Are there any translators out there who would care to offer their thoughts? Are these two sides of a coin, or are they vastly different approaches?

 

 


April 23, 2008

A Tip Of The Hat

No week spent focusing on the work of translators would be complete without bringing up the work that Michael Orthofer does on his blog, The Literary Saloon, and website, The Complete Review. The site compiles online reviews of books into one convenient place, while also taking care to offer color commentary when appropriate. 

Special attention is given, especially on the blog, to works of literature in translation. (I should say here that this is my interpretation of the focus--I suspect Mr Orthorfer might say that he's just giving literature in translation it's due, and fair enough.)

If you're new to the site, as amazingly loads of people are, and are a translation geek, be sure to check out their reviews of books that have not yet been translated into English. (Don't worry: the reviews are in English.)

April 22, 2008

Marilyn Hacker On "That Balance Of Foreignness And Familiarity"

King_of_a_hundred_ho11bcbc_2 And now, we have another guest post from poet and translator Marilyn Hacker. Her translation of Marie Etienne's King of a Hundred Horsemen was the first winner of the Robert Fagles Translation Prize earlier this year, and it will be published by FSG in the fall. Marie Etienne is a French poet who has published eight volumes of poetry, five novels, and two books on the theater.

Here is Marilyn Hacker speaking about what drew her to Etienne's poems (if you have not read Hacker's earlier comments on translation, you might want to read this post first):

"In the case of Marie étienne’s poems, I am attracted by a considerable otherness: the absence of a unified lyric « I »;  a lifelong familiarity with and reference to landscapes, languages and cultures I have not experienced. But there is, too, a comity of interests including an intense focus on form and its inflections of content; on the disjunctive ways the poet can utilize and subvert narrative. King of a Hundred Horsemen’s sequences derive from both the sonnet and the prose-poem. They are oneiric and ekphrastic, and delight in blurring limits between the two as they (also) swiftly shift landscapes. As poets, we share pleasure, in very different registers, in integrating correspondence and dialogue, sometimes at its most demotic, into a poem. This not unrelated to the insistence on irony and humor as possibilities for poetry, noting the way irony can metamorphose to tragedy, to political statement, or both.

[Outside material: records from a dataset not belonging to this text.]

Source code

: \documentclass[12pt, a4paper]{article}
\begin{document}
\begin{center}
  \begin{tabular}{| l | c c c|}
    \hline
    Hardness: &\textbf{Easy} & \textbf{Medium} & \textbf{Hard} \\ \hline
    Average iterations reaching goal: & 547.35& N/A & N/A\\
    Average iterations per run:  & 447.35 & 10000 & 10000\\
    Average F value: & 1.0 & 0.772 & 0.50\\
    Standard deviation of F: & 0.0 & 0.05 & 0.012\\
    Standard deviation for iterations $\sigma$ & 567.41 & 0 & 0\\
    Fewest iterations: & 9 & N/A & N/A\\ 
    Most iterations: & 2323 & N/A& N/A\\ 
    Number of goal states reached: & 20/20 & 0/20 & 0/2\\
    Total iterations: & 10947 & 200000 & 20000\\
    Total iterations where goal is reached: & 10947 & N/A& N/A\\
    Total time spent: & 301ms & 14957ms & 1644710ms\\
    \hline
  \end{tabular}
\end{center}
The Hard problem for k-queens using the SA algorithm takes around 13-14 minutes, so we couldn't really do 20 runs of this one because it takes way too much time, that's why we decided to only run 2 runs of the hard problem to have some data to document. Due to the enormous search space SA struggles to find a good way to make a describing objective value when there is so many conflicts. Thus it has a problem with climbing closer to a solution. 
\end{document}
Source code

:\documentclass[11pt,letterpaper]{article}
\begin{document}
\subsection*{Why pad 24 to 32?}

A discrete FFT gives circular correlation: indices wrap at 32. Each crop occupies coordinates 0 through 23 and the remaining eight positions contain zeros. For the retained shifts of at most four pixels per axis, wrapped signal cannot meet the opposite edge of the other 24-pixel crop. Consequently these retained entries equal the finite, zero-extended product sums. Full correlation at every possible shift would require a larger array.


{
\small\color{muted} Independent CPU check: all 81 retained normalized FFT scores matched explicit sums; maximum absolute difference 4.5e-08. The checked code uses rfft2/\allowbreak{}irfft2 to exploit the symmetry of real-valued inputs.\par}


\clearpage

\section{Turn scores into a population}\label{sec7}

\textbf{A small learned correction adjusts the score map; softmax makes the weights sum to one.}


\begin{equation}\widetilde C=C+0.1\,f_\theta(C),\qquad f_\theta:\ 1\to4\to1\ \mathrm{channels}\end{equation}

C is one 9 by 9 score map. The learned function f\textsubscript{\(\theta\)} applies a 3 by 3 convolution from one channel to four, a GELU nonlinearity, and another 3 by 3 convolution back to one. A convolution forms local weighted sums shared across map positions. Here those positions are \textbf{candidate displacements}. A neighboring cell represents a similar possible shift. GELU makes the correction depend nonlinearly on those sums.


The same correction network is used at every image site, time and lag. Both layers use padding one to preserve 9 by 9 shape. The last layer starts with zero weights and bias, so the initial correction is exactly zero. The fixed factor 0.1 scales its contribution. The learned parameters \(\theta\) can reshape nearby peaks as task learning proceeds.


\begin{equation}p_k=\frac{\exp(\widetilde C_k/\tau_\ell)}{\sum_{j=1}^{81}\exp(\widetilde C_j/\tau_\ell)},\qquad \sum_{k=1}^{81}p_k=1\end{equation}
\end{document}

It is perhaps just that balance of foreignness and familiarity which draws the bilingual or polyglot poet-reader to the exercise, the art, of translation, and the maintenance of that balance in the translated poem which may most intrigue and delight its reader."

--Marilyn Hacker

 

Marilyn Hacker On "The Most Engaged Form Of Reading"

Poetry-in-translation week continues, readers! And today we have our first guest post on the subject.

I was especially excited when Marilyn Hacker agreed to to write about her experiences translating because she a long history as a poet and writer herself. In addition to her award-winning translations, Hacker is the author of eleven collections of poems and seven published books of translations from the French. Information about her original books of poetry can be found here, and her most recent translation, of Marie Etienne's King of a Hundred Horsemen, will be published by FSG this Fall.   

You'll find more information about her translation of King of a Hundred Horsemen in the post later today. Below is what I think of as a perfect introduction to the art of translating from someone who connects with poems in much the same way as I do. Here is the first word from Marilyn Hacker:

"For the poet who is also a translator, the great pleasure of translation – of poetry – is, shall we say, the continuation of the struggle by other means. The struggle in question is the angel-wrestling with language of which poetry largely consists, and here, the participant in the « Mental Fight » (Blake, of course) is handicapped by the removal of ego, and, indeed, of the resources of anecdotal memory, from the translator-poet’s corner. What can happen at best is the transformation of a struggle to a dance, performed by two resonating but never-exactly-mirroring constructs of language. Capoeira, anyone?

More concretely: I have translated a dozen or so (almost all contemporary) French or Francophone poets, and I’d be hard put to explain my choices except for that chemistry poems exercise on their destined readers. Translation is at once the most engaged form of reading and (as above) an earthy, hands-on engagement with language. The translator must be faithful to the text’s linguistic valence, its connotations, to its music as well as its meaning; yet a translation succeeds when it exists independently as a poem in the receptor language. Poet-mathematician Jacques Roubaud’s theory of translation leads us to deduce that there are an infinite number of possible valid translations of a poem (Baudelaire’s sonnets as prose poems! Baudelaire’s prose poems as sonnets!), thus an infinite number of independent poems one poem might generate. But dizzying oneself staring in a kaleidoscope distracts from the work."

--Marilyn Hacker

April 21, 2008

This Week We Translate

Lost_in_translation We're stepping into uncharted waters here, folks. Welcome to the FSG poetry blog's first official poetry-in-translation week.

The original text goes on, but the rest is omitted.